With Two Gallants, their second release of 2007 after their EP The Scenery of Farewell, the band doesn’t stray very far from their established sound. The songs are spare and visceral. Stephens’ guitar lays down the melody nicely, and Vogel’s drums thud along energetically though much of the album. To call this formulaic, though, is not to say that it is bad or dull. The formula works in spots here. “The Deader” and “Miss Meri” start the album off with solid mid-tempo rock. Stephens’ intricate guitar work is at its finest here, and Vogel forgets nuance in his percussion in favor of immediate emotion. Similarly, songs like “Reflections of the Marionette” show the duo cranking up the energy after a quiet ballad, rather than letting the album slip into a slow-motion rut.
For the most part, Two Gallants is steady, and fans of the band won’t find any surprised here, except that this album finds the two gelling as a band more than on any of their other releases. However, it does sound like they, in getting better as a band, have also grown comfortable in their sound.

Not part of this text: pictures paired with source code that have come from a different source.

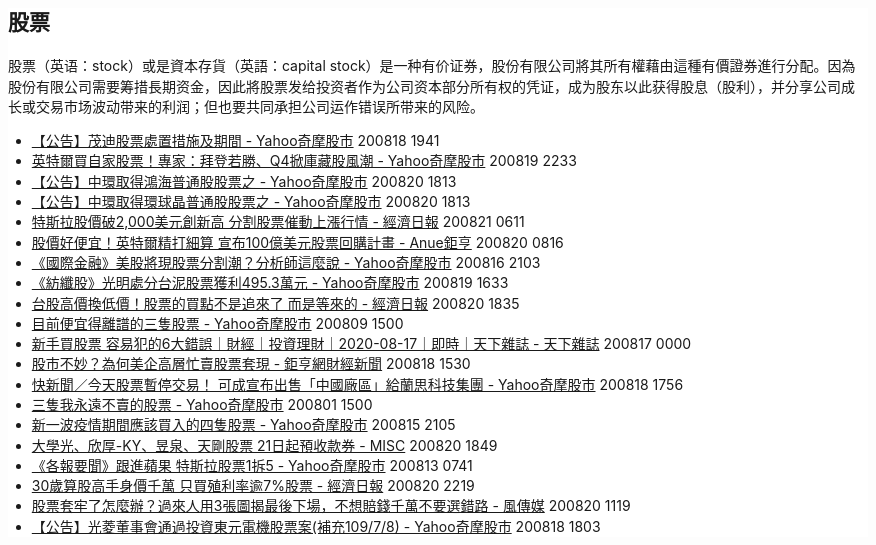 ## 股票

股票（英语：stock）或是資本存貨（英語：capital stock）是一种有价证券，股份有限公司將其所有權藉由這種有價證券進行分配。因為股份有限公司需要筹措長期资金，因此將股票发给投资者作为公司资本部分所有权的凭证，成为股东以此获得股息（股利），并分享公司成长或交易市场波动带来的利润；但也要共同承担公司运作错误所带来的风险。
- [【公告】茂迪股票處置措施及期間 - Yahoo奇摩股市](https://tw.stock.yahoo.com/news/%E5%85%AC%E5%91%8A-%E8%8C%82%E8%BF%AA%E8%82%A1%E7%A5%A8%E8%99%95%E7%BD%AE%E6%8E%AA%E6%96%BD%E5%8F%8A%E6%9C%9F%E9%96%93-114114051.html "【公告】茂迪股票處置措施及期間 - Yahoo奇摩股市") 200818 1941
- [英特爾買自家股票！專家：拜登若勝、Q4掀庫藏股風潮 - Yahoo奇摩股市](https://tw.stock.yahoo.com/news/%E8%8B%B1%E7%89%B9%E7%88%BE%E8%B2%B7%E8%87%AA%E5%AE%B6%E8%82%A1%E7%A5%A8-%E5%B0%88%E5%AE%B6-%E6%8B%9C%E7%99%BB%E8%8B%A5%E5%8B%9D-q4%E6%8E%80%E5%BA%AB%E8%97%8F%E8%82%A1%E9%A2%A8%E6%BD%AE-053300845.html "英特爾買自家股票！專家：拜登若勝、Q4掀庫藏股風潮 - Yahoo奇摩股市") 200819 2233
- [【公告】中環取得鴻海普通股股票之 - Yahoo奇摩股市](https://tw.stock.yahoo.com/news/%E5%85%AC%E5%91%8A-%E4%B8%AD%E7%92%B0%E5%8F%96%E5%BE%97%E9%B4%BB%E6%B5%B7%E6%99%AE%E9%80%9A%E8%82%A1%E8%82%A1%E7%A5%A8%E4%B9%8B-101341097.html "【公告】中環取得鴻海普通股股票之 - Yahoo奇摩股市") 200820 1813
- [【公告】中環取得環球晶普通股股票之 - Yahoo奇摩股市](https://tw.stock.yahoo.com/news/%E5%85%AC%E5%91%8A-%E4%B8%AD%E7%92%B0%E5%8F%96%E5%BE%97%E7%92%B0%E7%90%83%E6%99%B6%E6%99%AE%E9%80%9A%E8%82%A1%E8%82%A1%E7%A5%A8%E4%B9%8B-101341682.html "【公告】中環取得環球晶普通股股票之 - Yahoo奇摩股市") 200820 1813
- [特斯拉股價破2,000美元創新高 分割股票催動上漲行情 - 經濟日報](https://money.udn.com/money/story/5599/4798648 "特斯拉股價破2,000美元創新高 分割股票催動上漲行情 - 經濟日報") 200821 0611
- [股價好便宜！英特爾精打細算 宣布100億美元股票回購計畫 - Anue鉅亨](https://news.cnyes.com/news/id/4517364 "股價好便宜！英特爾精打細算 宣布100億美元股票回購計畫 - Anue鉅亨") 200820 0816
- [《國際金融》美股將現股票分割潮？分析師這麼說 - Yahoo奇摩股市](https://tw.stock.yahoo.com/news/%E5%9C%8B%E9%9A%9B%E9%87%91%E8%9E%8D-%E7%BE%8E%E8%82%A1%E5%B0%87%E7%8F%BE%E8%82%A1%E7%A5%A8%E5%88%86%E5%89%B2%E6%BD%AE-%E5%88%86%E6%9E%90%E5%B8%AB%E9%80%99%E9%BA%BC%E8%AA%AA-040307825.html "《國際金融》美股將現股票分割潮？分析師這麼說 - Yahoo奇摩股市") 200816 2103
- [《紡纖股》光明處分台泥股票獲利495.3萬元 - Yahoo奇摩股市](https://tw.stock.yahoo.com/news/%E7%B4%A1%E7%BA%96%E8%82%A1-%E5%85%89%E6%98%8E%E8%99%95%E5%88%86%E5%8F%B0%E6%B3%A5%E8%82%A1%E7%A5%A8-%E7%8D%B2%E5%88%A9495-3%E8%90%AC%E5%85%83-083348375.html "《紡纖股》光明處分台泥股票獲利495.3萬元 - Yahoo奇摩股市") 200819 1633
- [台股高價換低價！股票的買點不是追來了 而是等來的 - 經濟日報](https://money.udn.com/money/story/5607/4797391 "台股高價換低價！股票的買點不是追來了 而是等來的 - 經濟日報") 200820 1835
- [目前便宜得離譜的三隻股票 - Yahoo奇摩股市](https://tw.stock.yahoo.com/news/%E7%9B%AE%E5%89%8D%E4%BE%BF%E5%AE%9C%E5%BE%97%E9%9B%A2%E8%AD%9C%E7%9A%84%E4%B8%89%E9%9A%BB%E8%82%A1%E7%A5%A8-133038229.html "目前便宜得離譜的三隻股票 - Yahoo奇摩股市") 200809 1500
- [新手買股票 容易犯的6大錯誤｜財經｜投資理財｜2020-08-17｜即時｜天下雜誌 - 天下雜誌](https://www.cw.com.tw/article/5101546 "新手買股票 容易犯的6大錯誤｜財經｜投資理財｜2020-08-17｜即時｜天下雜誌 - 天下雜誌") 200817 0000
- [股市不妙？為何美企高層忙賣股票套現 - 鉅亨網財經新聞](https://m.cnyes.com/news/id/4516680 "股市不妙？為何美企高層忙賣股票套現 - 鉅亨網財經新聞") 200818 1530
- [快新聞／今天股票暫停交易！ 可成宣布出售「中國廠區」給蘭思科技集團 - Yahoo奇摩股市](https://tw.stock.yahoo.com/news/%E5%BF%AB%E6%96%B0%E8%81%9E-%E4%BB%8A%E5%A4%A9%E8%82%A1%E7%A5%A8%E6%9A%AB%E5%81%9C%E4%BA%A4%E6%98%93-%E5%8F%AF%E6%88%90%E5%AE%A3%E5%B8%83%E5%87%BA%E5%94%AE-%E4%B8%AD%E5%9C%8B%E5%BB%A0%E5%8D%80-%E7%B5%A6%E8%98%AD%E6%80%9D%E7%A7%91%E6%8A%80%E9%9B%86%E5%9C%98-095650026.html "快新聞／今天股票暫停交易！ 可成宣布出售「中國廠區」給蘭思科技集團 - Yahoo奇摩股市") 200818 1756
- [三隻我永遠不賣的股票 - Yahoo奇摩股市](https://tw.stock.yahoo.com/news/%E4%B8%89%E9%9A%BB%E6%88%91%E6%B0%B8%E9%81%A0%E4%B8%8D%E8%B3%A3%E7%9A%84%E8%82%A1%E7%A5%A8-090530956.html "三隻我永遠不賣的股票 - Yahoo奇摩股市") 200801 1500
- [新一波疫情期間應該買入的四隻股票 - Yahoo奇摩股市](https://tw.stock.yahoo.com/news/%E6%96%B0-%E6%B3%A2%E7%96%AB%E6%83%85%E6%9C%9F%E9%96%93%E6%87%89%E8%A9%B2%E8%B2%B7%E5%85%A5%E7%9A%84%E5%9B%9B%E9%9A%BB%E8%82%A1%E7%A5%A8-130504579.html "新一波疫情期間應該買入的四隻股票 - Yahoo奇摩股市") 200815 2105
- [大學光、欣厚-KY、昱泉、天剛股票 21日起預收款券 - MISC](https://udn.com/news/story/7251/4797451 "大學光、欣厚-KY、昱泉、天剛股票 21日起預收款券 - MISC") 200820 1849
- [《各報要聞》跟進蘋果 特斯拉股票1拆5 - Yahoo奇摩股市](https://tw.stock.yahoo.com/news/%E5%90%84%E5%A0%B1%E8%A6%81%E8%81%9E-%E8%B7%9F%E9%80%B2%E8%98%8B%E6%9E%9C-%E7%89%B9%E6%96%AF%E6%8B%89%E8%82%A1%E7%A5%A81%E6%8B%865-234148700.html "《各報要聞》跟進蘋果 特斯拉股票1拆5 - Yahoo奇摩股市") 200813 0741
- [30歲算股高手身價千萬 只買殖利率逾7%股票 - 經濟日報](https://money.udn.com/money/story/12040/4797918 "30歲算股高手身價千萬 只買殖利率逾7%股票 - 經濟日報") 200820 2219
- [股票套牢了怎麼辦？過來人用3張圖揭最後下場，不想賠錢千萬不要選錯路 - 風傳媒](https://www.storm.mg/lifestyle/2942377?page=1 "股票套牢了怎麼辦？過來人用3張圖揭最後下場，不想賠錢千萬不要選錯路 - 風傳媒") 200820 1119
- [【公告】光菱董事會通過投資東元電機股票案(補充109/7/8) - Yahoo奇摩股市](https://tw.stock.yahoo.com/news/%E5%85%AC%E5%91%8A-%E5%85%89%E8%8F%B1%E8%91%A3%E4%BA%8B%E6%9C%83%E9%80%9A%E9%81%8E%E6%8A%95%E8%B3%87%E6%9D%B1%E5%85%83%E9%9B%BB%E6%A9%9F%E8%82%A1%E7%A5%A8%E6%A1%88-%E8%A3%9C%E5%85%85109-7-8-100310561.html "【公告】光菱董事會通過投資東元電機股票案(補充109/7/8) - Yahoo奇摩股市") 200818 1803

There is very little variation to be found on Two Gallants, and with the bulk of the songs running close to or over five minutes, the sameness of everything starts to sand down the album’s rough edges. This is particularly evident in the quieter material, as once you get to “Ribbons Round My Tongue”, it sounds awfully similar to “Trembling of the Rose” that comes a few tracks earlier. And “Fly Low Carrion Crow”, coming so late in a record of overly long songs, sounds deflated rather than gentle.
Two Gallants seems to suggest that perhaps the band could use some subtlety after all. In particular, Stephens’ singing could stand to be toned down. His voice is solid, but he shows no range with it, no sense of how to tame it. Rather than try his hand at restraint, Stephens’ voice is all plaintiff emoting, as if he can’t rely on the words themselves to relay the emotion. Even on a ballad like “Trembling of the Rose”, his voice comes in loud and high in the mix, drowning out his excellent folk guitar in the background. By keeping his voice strained over the entirety of the record, Stephens eventually sweats all the feeling out of his songs, making them seem more melodramatic than earnest.
And the lyrics do little to quell the sad bastard, histrionics of Two Gallants. Stephens’ images are sledgehammer subtle, always painting his narrator as either mortally betrayed or anti-heroic in a reductive, over-romanticized way. “Did you kiss the hand that held me down?” he asks at one point, but he doesn’t sound held down. Nothing seems to be pressing on his neck as he sings the line at the top of his lungs. In other spots on the album, he refers to “the steel trap of your thighs”, lips and wine are always blood red, and any break up leaves the narrator not just hurt, but dead. Sometimes, Stephens gets so lost in his images, he renders them meaningless. “When I unveiled my weakness on your rodeo of tears,” he sings early on in the record, setting up an album full of confessions that are really anything but, so that when we do get to a moment that seems earnest, its rendered unbelievable by Two Gallants track record of sappy melodrama.
If you can get past the lyrics, the album is a decent listen. The songs are solidly composed, catchy, and recover from some of their sameness with their over-the-top energy. Two Gallants sound like a band that have found their sound, but it is a sound that could be pushed. They have the ability to capture raw emotion, but the next step is to realize that raw emotion alone, especially the self-pitying variety, cannot shoulder the weight of an entire album. Two Gallants can keep yelling, and we’ll probably hear them. That doesn’t mean we’ll be listening, though.